**Problem to solve**: From the data that follows, print exactly the lines starting at the one containing "versions, and the" and ending at the one containing "executed the emitted"; include both of them and nothing more.

Stored items from a collection
○ ○ ○

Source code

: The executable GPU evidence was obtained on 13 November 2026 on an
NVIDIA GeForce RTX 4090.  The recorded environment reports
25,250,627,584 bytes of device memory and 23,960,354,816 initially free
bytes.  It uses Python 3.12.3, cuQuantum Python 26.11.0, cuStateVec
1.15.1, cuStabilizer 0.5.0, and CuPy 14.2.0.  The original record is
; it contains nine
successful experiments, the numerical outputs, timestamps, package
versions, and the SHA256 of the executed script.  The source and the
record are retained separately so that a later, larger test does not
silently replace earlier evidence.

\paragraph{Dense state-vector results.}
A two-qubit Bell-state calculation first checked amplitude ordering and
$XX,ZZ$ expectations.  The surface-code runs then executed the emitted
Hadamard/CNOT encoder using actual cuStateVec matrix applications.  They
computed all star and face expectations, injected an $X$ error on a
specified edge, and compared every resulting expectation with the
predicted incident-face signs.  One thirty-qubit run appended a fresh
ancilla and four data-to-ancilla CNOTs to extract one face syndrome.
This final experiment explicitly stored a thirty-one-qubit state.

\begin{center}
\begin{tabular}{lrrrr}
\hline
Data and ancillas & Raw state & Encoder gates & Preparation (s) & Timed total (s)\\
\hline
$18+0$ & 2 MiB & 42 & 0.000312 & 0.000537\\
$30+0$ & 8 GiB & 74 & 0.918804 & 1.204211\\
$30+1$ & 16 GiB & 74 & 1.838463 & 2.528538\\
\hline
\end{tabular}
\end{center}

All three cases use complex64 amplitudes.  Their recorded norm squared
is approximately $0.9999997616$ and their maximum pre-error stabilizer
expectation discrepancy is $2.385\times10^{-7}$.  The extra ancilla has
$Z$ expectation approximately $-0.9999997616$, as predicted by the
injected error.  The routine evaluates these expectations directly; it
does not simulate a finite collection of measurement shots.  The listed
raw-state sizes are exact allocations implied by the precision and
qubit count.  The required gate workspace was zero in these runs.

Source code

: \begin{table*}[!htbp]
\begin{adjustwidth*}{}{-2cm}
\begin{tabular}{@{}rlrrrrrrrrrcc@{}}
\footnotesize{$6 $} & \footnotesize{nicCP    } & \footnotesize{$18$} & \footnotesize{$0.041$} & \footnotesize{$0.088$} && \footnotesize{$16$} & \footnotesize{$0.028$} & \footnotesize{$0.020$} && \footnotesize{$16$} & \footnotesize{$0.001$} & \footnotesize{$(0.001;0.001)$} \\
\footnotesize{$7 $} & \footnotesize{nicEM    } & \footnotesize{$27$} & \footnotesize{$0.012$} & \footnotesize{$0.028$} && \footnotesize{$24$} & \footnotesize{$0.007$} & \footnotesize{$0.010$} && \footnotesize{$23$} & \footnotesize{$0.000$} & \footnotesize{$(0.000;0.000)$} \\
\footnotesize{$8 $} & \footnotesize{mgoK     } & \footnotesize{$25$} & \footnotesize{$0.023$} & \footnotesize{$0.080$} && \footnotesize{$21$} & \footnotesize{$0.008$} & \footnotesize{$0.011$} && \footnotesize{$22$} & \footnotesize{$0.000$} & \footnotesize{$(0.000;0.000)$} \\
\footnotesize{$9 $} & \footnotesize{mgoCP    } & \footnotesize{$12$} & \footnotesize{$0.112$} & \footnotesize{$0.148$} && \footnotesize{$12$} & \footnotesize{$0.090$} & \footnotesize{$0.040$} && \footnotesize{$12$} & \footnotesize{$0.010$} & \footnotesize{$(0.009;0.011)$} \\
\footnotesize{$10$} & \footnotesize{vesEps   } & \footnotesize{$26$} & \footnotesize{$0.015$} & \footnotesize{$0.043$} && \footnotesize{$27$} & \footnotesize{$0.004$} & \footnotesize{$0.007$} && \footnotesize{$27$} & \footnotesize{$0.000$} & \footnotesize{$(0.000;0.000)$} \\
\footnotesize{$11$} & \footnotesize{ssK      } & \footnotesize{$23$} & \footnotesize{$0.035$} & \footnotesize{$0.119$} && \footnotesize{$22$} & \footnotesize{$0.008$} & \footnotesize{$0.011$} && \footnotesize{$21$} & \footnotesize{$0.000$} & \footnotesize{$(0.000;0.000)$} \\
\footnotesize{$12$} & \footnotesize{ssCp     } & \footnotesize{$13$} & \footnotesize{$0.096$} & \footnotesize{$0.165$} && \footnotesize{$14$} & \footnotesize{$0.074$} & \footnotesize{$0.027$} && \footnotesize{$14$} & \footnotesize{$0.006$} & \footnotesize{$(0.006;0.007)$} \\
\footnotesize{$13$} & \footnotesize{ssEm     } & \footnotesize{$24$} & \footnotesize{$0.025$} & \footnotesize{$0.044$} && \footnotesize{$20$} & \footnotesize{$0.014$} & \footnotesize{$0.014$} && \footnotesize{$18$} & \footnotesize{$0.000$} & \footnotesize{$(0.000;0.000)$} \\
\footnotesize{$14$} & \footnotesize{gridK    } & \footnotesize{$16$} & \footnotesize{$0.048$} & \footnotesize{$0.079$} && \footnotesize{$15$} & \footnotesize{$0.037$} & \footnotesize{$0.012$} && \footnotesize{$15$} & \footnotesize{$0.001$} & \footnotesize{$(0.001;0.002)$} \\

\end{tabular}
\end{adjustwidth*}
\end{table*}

○ ○ ○

**Solution to this task**:
versions, and the SHA256 of the executed script.  The source and the
record are retained separately so that a later, larger test does not
silently replace earlier evidence.

\paragraph{Dense state-vector results.}
A two-qubit Bell-state calculation first checked amplitude ordering and
$XX,ZZ$ expectations.  The surface-code runs then executed the emitted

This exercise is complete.